Requirement — Look through the lines below and copy each one that includes "Zeng".

Data provided —
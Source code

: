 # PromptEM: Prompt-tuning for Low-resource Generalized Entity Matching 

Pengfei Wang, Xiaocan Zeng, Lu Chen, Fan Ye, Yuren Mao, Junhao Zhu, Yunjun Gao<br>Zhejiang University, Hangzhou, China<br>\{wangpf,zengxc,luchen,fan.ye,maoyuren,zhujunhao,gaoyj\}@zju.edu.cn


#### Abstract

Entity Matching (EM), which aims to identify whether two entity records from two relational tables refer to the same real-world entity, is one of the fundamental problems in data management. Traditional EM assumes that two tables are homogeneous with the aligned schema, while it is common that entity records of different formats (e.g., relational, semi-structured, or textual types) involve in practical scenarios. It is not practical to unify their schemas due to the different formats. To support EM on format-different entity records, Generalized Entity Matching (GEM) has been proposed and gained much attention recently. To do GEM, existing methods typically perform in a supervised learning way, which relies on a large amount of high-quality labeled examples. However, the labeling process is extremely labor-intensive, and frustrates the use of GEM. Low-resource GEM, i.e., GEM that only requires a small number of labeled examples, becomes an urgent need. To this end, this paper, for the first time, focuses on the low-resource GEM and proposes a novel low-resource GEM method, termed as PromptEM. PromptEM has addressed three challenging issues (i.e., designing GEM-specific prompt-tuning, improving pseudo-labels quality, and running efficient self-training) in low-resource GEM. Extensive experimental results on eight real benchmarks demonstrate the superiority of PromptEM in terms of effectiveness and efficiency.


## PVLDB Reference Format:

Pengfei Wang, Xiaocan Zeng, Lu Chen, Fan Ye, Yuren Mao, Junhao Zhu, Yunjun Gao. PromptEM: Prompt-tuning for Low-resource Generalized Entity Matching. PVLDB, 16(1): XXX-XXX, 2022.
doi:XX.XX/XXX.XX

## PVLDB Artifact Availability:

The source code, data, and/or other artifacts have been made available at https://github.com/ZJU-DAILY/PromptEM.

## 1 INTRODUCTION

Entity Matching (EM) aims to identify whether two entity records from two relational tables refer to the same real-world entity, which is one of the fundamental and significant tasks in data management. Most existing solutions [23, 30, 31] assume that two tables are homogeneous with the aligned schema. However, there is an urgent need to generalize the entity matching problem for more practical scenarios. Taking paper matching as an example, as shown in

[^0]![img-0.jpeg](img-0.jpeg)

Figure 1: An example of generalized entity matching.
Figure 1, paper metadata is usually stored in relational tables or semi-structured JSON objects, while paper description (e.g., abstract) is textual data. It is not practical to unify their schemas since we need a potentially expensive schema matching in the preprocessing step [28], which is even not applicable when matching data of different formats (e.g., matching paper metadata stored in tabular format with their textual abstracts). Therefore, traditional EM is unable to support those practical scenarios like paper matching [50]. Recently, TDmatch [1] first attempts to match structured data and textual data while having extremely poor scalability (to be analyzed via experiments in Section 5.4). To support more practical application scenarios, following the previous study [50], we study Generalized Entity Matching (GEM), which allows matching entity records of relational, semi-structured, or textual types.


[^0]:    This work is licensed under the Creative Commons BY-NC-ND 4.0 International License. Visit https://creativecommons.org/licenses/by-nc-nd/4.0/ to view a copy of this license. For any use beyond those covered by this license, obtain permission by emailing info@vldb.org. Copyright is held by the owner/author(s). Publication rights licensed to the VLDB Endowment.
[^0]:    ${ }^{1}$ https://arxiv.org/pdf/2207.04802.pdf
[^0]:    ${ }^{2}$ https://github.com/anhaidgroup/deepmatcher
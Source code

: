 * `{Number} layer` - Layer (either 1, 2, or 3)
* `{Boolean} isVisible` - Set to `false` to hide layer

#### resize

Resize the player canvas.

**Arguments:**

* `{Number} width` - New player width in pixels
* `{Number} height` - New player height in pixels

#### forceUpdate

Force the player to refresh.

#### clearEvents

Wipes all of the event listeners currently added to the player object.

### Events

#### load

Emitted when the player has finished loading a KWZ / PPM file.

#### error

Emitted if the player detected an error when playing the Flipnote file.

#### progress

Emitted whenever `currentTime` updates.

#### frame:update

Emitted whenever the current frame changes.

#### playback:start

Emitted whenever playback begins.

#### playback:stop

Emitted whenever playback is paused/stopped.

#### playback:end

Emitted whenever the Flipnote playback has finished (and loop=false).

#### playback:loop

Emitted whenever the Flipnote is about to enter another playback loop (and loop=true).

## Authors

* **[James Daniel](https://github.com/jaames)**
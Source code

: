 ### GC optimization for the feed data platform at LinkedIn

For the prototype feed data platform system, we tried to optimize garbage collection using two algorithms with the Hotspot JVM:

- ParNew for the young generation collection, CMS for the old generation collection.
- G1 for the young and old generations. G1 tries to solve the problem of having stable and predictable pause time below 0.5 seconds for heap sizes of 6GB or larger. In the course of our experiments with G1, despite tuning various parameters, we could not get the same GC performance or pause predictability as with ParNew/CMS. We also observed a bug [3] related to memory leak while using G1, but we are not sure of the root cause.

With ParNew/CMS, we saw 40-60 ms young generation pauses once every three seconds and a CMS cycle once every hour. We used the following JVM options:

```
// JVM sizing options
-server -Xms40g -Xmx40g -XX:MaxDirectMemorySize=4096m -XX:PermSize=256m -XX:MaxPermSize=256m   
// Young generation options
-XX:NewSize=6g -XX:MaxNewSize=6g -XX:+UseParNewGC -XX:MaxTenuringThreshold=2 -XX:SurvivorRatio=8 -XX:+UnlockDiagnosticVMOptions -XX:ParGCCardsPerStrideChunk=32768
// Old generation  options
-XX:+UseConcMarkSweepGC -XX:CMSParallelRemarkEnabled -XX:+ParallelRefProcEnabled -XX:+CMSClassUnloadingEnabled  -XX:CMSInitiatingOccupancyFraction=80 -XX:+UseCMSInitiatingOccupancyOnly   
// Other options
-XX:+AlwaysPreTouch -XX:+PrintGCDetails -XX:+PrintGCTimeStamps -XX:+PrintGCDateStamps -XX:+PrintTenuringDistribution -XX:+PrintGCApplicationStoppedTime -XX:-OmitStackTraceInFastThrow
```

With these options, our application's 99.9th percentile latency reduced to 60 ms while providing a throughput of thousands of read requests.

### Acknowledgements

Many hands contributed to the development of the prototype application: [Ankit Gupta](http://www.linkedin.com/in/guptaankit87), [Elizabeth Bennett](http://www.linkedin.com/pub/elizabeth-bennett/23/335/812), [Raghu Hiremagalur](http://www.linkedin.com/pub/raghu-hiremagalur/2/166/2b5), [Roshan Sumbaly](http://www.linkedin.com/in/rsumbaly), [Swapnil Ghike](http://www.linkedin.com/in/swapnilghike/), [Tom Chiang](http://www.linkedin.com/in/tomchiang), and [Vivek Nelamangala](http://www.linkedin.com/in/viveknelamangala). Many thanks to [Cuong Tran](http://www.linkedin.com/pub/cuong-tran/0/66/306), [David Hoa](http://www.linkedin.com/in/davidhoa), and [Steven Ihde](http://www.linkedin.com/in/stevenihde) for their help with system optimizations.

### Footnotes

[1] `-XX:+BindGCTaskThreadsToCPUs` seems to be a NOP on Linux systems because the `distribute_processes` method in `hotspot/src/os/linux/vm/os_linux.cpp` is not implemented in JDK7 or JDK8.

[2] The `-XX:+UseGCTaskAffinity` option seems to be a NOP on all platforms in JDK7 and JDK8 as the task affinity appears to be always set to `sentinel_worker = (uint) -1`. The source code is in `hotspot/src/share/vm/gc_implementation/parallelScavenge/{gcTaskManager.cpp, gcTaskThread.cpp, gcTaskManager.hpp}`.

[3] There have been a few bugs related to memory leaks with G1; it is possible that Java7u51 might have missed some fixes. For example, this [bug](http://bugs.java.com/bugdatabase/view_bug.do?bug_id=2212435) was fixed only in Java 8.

Answer box —
Pengfei Wang, Xiaocan Zeng, Lu Chen, Fan Ye, Yuren Mao, Junhao Zhu, Yunjun Gao<br>Zhejiang University, Hangzhou, China<br>\{wangpf,zengxc,luchen,fan.ye,maoyuren,zhujunhao,gaoyj\}@zju.edu.cn
Pengfei Wang, Xiaocan Zeng, Lu Chen, Fan Ye, Yuren Mao, Junhao Zhu, Yunjun Gao. PromptEM: Prompt-tuning for Low-resource Generalized Entity Matching. PVLDB, 16(1): XXX-XXX, 2022.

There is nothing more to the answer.